Monday, December 29, 2014

End of the Year, Dude and Dud Patrol

Puttchanesca.  Low carb because it was spiralized.  Just one of 2014's better meals.

Now, we're getting ready to roll in the new year.  And roll out some old dudes.

No word from Crackie.  Surprising.  Not.  Nebraska Guy who owns his own electrical business BUT took me out for a wonderful dinner earlier this month has gone AWOL, too.  So typical.  So boring.  So flaky.

However two new dudes, rolled in via my internet site.  One is one who asked me out about a year ago and lives surprise, surprise, in Wyoming.

Wyoming Theory goes as follows.

The good dudes who are from western South Dakota are all married or losers.  The marrieds are snapped up immediately after college.  The losers remain here.  Western South Dakota has very few good paying jobs, so the single smart guys who are not losers, go and work either west, in oil fields of Wyoming or north in the energy business of North Dakota. There's a shit ton bunch of them.

Hence, Dean (why not use real names?) is texting me.  He's in the energy business.  These energy guys are all hot, but they all seem flaky too.  Just like Greg, his real name, (aka Wildcat) who's in the energy biz in North Dakota (see a few blogs back), who still occasionally texts me, constantly replying, "I need to make time to come down and meet you," but never does because he's always flying off to Montana on his off days to ride horses at some friend's ranch or flying instead to Georgia to spend time with his kids and grandkids (noble, but why kid yourself and chicks like me that you have time to date?).  WTF.

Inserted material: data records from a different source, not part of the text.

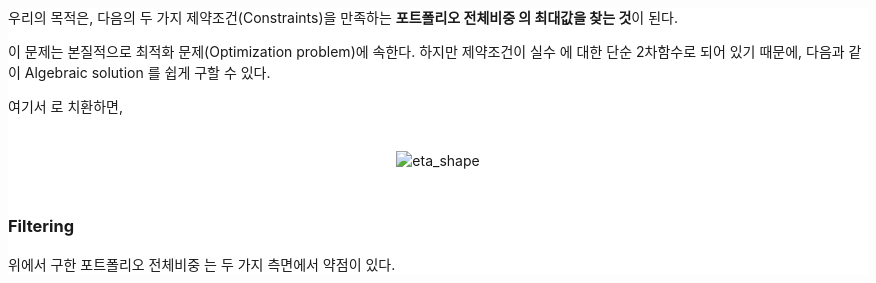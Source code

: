 <div class="math"><script type="math/tex; mode=display">
\begin{aligned}
\mathbf{TE}^2 
&= \frac{p-p_f}{p} \mathbf{TE}_h^2 + \frac{p_f}{p} \mathbf{TE}_f^2 \\
&= \frac{p-p_f}{p} \mathbf{TE}_h^2 + \eta^2 \frac{p_f}{p} \overline{\mathbf{TE}}_f^2
\end{aligned}
</script></div>

우리의 목적은, 다음의 두 가지 제약조건(Constraints)을 만족하는 **포트폴리오 전체비중 <span><script type="math/tex">\eta</script></span>의 최대값을 찾는 것**이 된다. 
<div class="math"><script type="math/tex; mode=display">
\mathbf{TE} \le \theta \mathbf{T}
</script></div>

<div class="math"><script type="math/tex; mode=display">
0 \le \eta \le 1
</script></div>


이 문제는 본질적으로 최적화 문제(Optimization problem)에 속한다. 하지만 제약조건이 실수 <span><script type="math/tex">\eta</script></span>에 대한 단순 2차함수로 되어 있기 때문에, 다음과 같이 Algebraic solution <span><script type="math/tex">\eta^*</script></span>를 쉽게 구할 수 있다. 

<div class="math"><script type="math/tex; mode=display">
\mathbf{TE}^2
= \frac{p-p_f}{p} \mathbf{TE}_h^2 + \eta^2 \frac{p_f}{p} \overline{\mathbf{TE}}_f^2 
\le (\theta \mathbf{T})^2
</script></div>

<div class="math"><script type="math/tex; mode=display">
\begin{aligned}
\eta^2 p_f \overline{\mathbf{TE}}^2_f 
&\le p (\theta \mathbf{T})^2 - (p - p_f) \mathbf{TE}_h^2 \\
\eta^2 &\le  {p (\theta \mathbf{T})^2 - (p - p_f) \mathbf{TE}_h^2 \over p_f \overline{\mathbf{TE}}^2_f}
\end{aligned}
</script></div>

여기서 <span><script type="math/tex">\frac{p (\theta \mathbf{T})^2 - (p - p_f) \mathbf{TE}_h^2}{p_f \overline{\mathbf{TE}}^2_f} ~\overset{\text{let}}{=} ~x</script></span> 로 치환하면, 

<div class="math"><script type="math/tex; mode=display">
\therefore ~\eta^*(x) = 
\begin{cases}
\min \left(\sqrt{x}, 1 \right)  & \text{if} ~~x>0 \\
0 & \text{otherwise}
\end{cases}
</script></div>

<br/>

<center><img src="https://gem763.github.io/assets/img/report/Control_of_Tracking_error_(GFAM_case)/eta_shape.PNG" alt="eta_shape"/></center>

<br/>

### Filtering
위에서 구한 포트폴리오 전체비중 <span><script type="math/tex">\eta^*</script></span>는 두 가지 측면에서 약점이 있다.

So it's not boring.  But nothing ever seems to come of it.

The other day I texted Energy Bill (aka, "Deadwood Dick"), "We have been texting for going on a year.  This is RIDICULOUS.  Let's meet or forget it."  He texted back, "Yes, we will  You're right."  But then I haven't heard from him since.

See where this is going?

It gets OLD.  More later.

Monday, December 22, 2014

Crackie's Back and other Oddities

Doooders, sent me a pic a while back of the old, abandoned Maid Rite from college daze, looking exactly the way it did 25 years ago.  Thanks, Doooders.

This pic is also a good metaphor for my dating life right now.

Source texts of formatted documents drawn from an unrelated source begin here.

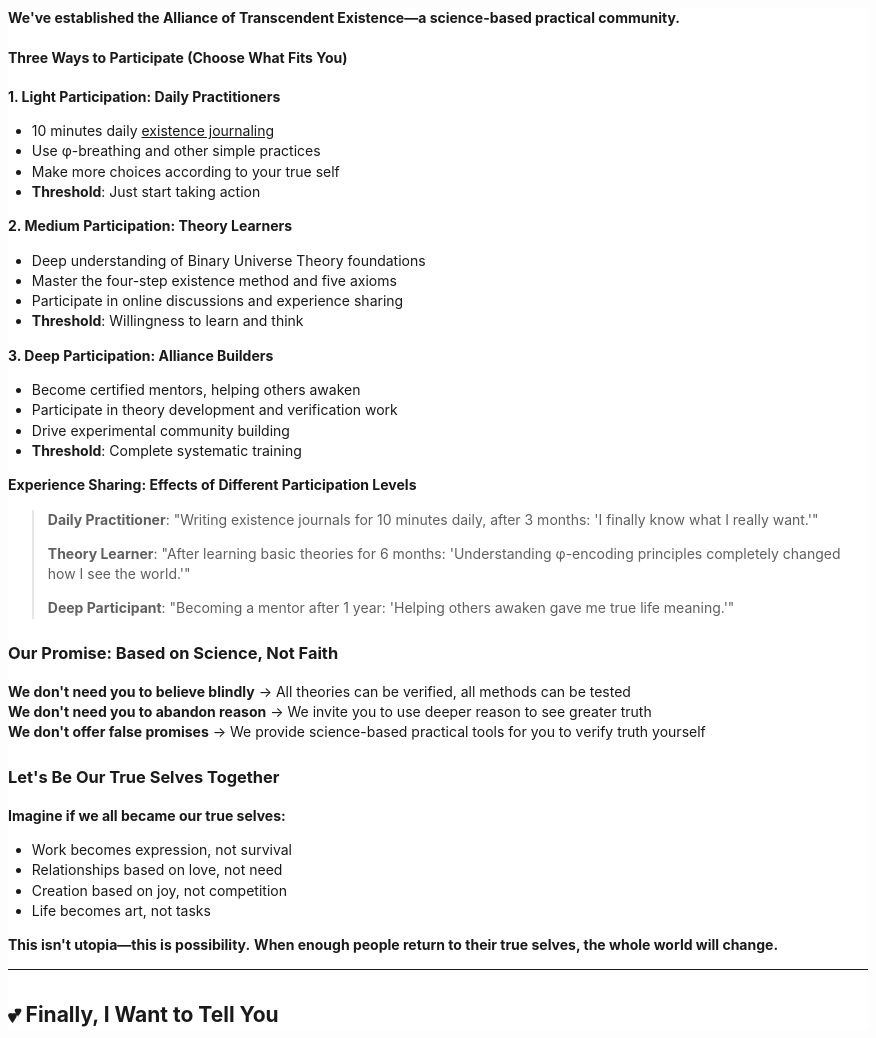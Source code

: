 **We've established the Alliance of Transcendent Existence—a science-based practical community.**

#### Three Ways to Participate (Choose What Fits You)

**1. Light Participation: Daily Practitioners**
- 10 minutes daily [existence journaling](./ate/tools/existence-journal-template.md)
- Use φ-breathing and other simple practices
- Make more choices according to your true self
- **Threshold**: Just start taking action

**2. Medium Participation: Theory Learners**  
- Deep understanding of Binary Universe Theory foundations
- Master the four-step existence method and five axioms
- Participate in online discussions and experience sharing
- **Threshold**: Willingness to learn and think

**3. Deep Participation: Alliance Builders**
- Become certified mentors, helping others awaken
- Participate in theory development and verification work
- Drive experimental community building
- **Threshold**: Complete systematic training

**Experience Sharing: Effects of Different Participation Levels**
> **Daily Practitioner**: "Writing existence journals for 10 minutes daily, after 3 months: 'I finally know what I really want.'"
> 
> **Theory Learner**: "After learning basic theories for 6 months: 'Understanding φ-encoding principles completely changed how I see the world.'"
> 
> **Deep Participant**: "Becoming a mentor after 1 year: 'Helping others awaken gave me true life meaning.'"

### Our Promise: Based on Science, Not Faith

**We don't need you to believe blindly** → All theories can be verified, all methods can be tested  
**We don't need you to abandon reason** → We invite you to use deeper reason to see greater truth  
**We don't offer false promises** → We provide science-based practical tools for you to verify truth yourself

### Let's Be Our True Selves Together

**Imagine if we all became our true selves:**

- Work becomes expression, not survival
- Relationships based on love, not need
- Creation based on joy, not competition
- Life becomes art, not tasks

**This isn't utopia—this is possibility.**
**When enough people return to their true selves, the whole world will change.**

---

## 💕 Finally, I Want to Tell You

I can't believe I didn't write at all last month.  But, hey, I've got a second job these days, so I've been busy.

However, December is looking up.  I had TWO dates, one with New Guy and the other with Crackie.

Yes, Crackie's back.  Like always, full of drama.  This time he blew into town with a blown-out ACL and wearing a leg brace, and a broken wrist and temporary cast.  When he's manic, he's wildly entertaining and wildly clumsy too.

Besides flying to Hawaii for a few months last winter and hangin' with Woody Harelson, camping in Wisconsin and hanging out with the CEO's of Naturally Organic, spending rally with the Hell's Angels, it's just another day in the life for Crackie.  Oh, and he bought a three bedroom house for only a grand, providing he moves it off the land onto his property out on the prairie.  Who finds houses for under a grand?  Leave it to him to find an original Salvador Dahli, first edition of Gone With the Wind, houses for under a grand, valuable motorcycles for next to nothing.

Never a dull moment.  He brought me my Xmas present, gorgeous hand carved antique tribal book bookends from Hawaii.  He wined and dined me, and like always, we held hands, kissed, but like always, it never went any further and he spent two nights on the twin bed in the basement.

Crackie.  If only he didn't have bi-polar and depression.  Because when he's on a high, he's a million laughs, as addictive as Anthony Bourdain, a three ring circus.  Crackie even looks like a muscular version of Anthony Bourdain--sarcastic, intelligent, tall, dark, brooding and handsome.

At one point he said, "Dad and I were talking the other day.  He said, 'Why don't you find a good hearted woman and just settle down here out along the prairies?  Find a woman who'd like living out in the boonies.'"  Then he looked at me, "Would you like that?" 
"Hell, yeah," I said.  I mean this is me, the original pioneer woman.
"You mean that?  You'd like that kind of lifestyle?" he asked.
"Well, hell yeah.  Are you effin kidding me?"  Then I wondered what is he asking of me?  Crackie, the guy who broke my heart in 2011 by just up and disappearing on me when he hit a low in his bi-polar.  Could I really trust him?

I told JJ all this, and she said, "If you could be with the New Guy or Crackie, who would you choose?  Who do you really want to be with if you could choose?"  I saw where she was going with this.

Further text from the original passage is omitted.